There has been considerable research into the use of ability grouping in schools. Although this research tells us that ability grouping does not raise attainment and may have negative impacts on attitudes, the use of ability grouping is actually increasing in primary schools with children being grouped sometimes from the age of four. The evidence we have is not having an impact in schools. This is particularly concerning in the primary school environment where it appears that the increase in ability grouping is imposing secondary practices into primary schools; primary teachers are losing their traditional roles, and the pastoral support available to children – some who may rely on school for such support – is being marginalised.

The tenacity of ability-grouping is complex. Practices go unquestioned because they seem right. We go home from school and watch Britain’s Got Talent; of course some people (or animals!) have talent and some people don’t, whether that be dog agility, juggling, or the more traditional school subjects of maths and languages. English culture gives us no reason to question ideas of ability and talent and school practices are then built on these ideas. Having used ability grouping myself as a teacher and later engaging with the research and having to question some very deeply held beliefs, I wrote this book – Ability Grouping in Primary Schools: Case Studies and Critical Debates – to give trainees and teachers the space they need to reflect on their language and practices. What do we really mean when we talk about a child having ‘high ability’? What are the impacts of segregating children on the basis of ability?

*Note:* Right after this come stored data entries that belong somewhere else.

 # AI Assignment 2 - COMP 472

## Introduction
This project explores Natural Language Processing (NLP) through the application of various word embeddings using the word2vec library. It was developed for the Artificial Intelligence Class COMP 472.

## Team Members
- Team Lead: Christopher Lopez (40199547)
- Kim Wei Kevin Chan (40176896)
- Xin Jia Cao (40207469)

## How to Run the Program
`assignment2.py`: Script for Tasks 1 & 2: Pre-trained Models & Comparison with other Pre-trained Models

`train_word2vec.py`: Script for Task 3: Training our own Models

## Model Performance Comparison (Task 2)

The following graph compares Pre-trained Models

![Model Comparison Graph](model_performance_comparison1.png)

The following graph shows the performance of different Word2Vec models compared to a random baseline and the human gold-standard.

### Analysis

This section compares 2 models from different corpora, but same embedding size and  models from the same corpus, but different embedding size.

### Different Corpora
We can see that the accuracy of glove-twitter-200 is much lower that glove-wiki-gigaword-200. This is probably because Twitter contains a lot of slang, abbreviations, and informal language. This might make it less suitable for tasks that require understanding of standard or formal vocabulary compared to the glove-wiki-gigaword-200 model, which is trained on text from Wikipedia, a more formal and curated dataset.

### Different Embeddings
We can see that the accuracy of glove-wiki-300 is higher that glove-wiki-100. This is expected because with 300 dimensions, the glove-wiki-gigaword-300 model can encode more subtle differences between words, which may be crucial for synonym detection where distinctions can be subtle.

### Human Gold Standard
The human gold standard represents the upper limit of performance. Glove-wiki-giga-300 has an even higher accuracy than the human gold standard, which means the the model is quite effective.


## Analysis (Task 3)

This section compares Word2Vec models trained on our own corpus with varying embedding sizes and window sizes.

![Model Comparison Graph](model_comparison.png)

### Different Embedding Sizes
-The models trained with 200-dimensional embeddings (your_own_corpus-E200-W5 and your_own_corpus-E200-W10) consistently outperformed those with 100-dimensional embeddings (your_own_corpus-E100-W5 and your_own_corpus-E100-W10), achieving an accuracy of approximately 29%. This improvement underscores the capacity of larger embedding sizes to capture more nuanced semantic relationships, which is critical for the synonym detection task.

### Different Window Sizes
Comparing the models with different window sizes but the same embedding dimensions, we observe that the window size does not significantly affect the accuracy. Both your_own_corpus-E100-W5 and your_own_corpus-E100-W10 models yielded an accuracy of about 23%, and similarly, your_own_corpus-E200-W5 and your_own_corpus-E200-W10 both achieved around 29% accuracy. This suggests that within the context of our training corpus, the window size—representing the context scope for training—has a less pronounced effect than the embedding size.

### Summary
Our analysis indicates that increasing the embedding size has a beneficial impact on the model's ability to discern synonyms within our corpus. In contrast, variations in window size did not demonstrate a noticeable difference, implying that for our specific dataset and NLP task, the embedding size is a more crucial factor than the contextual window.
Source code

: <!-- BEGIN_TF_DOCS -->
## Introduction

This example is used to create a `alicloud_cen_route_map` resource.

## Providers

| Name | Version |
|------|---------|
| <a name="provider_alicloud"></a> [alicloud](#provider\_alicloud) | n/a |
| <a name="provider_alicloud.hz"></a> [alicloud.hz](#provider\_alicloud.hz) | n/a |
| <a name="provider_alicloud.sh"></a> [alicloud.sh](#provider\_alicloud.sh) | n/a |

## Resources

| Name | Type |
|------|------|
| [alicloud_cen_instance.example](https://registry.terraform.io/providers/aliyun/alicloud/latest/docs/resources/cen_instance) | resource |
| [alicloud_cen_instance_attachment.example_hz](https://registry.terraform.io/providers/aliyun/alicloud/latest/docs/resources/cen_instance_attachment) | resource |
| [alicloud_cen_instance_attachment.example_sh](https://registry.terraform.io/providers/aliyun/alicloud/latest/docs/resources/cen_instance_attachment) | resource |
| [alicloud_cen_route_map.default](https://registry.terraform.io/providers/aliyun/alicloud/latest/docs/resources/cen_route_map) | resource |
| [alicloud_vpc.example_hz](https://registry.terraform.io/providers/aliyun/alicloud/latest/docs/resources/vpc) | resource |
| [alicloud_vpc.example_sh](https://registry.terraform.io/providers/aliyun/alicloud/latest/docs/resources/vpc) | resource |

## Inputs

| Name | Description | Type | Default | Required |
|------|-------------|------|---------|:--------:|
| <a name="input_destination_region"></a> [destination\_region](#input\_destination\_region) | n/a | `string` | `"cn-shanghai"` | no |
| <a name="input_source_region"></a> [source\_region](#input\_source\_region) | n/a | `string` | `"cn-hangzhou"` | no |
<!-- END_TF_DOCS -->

This book takes a different approach to many texts; using a case study approach, the debates are illustrated through children’s voices. Who better to explain how ability-grouping is really experienced (which the book reveals is often different from the teachers’ intentions) than the children at the centre of such practices?

The book is intended to be highly accessible using the language of primary schools that teachers and trainees will identify with. It is written in such a way that it could be read cover-to-cover or dipped into when time allows. Equally at home on an academic’s shelf or a staffroom coffee table, it is hoped that it will provide a catalyst for trainees and practicing teachers to question long held beliefs and practices with the final chapter introducing various alternatives to current practice.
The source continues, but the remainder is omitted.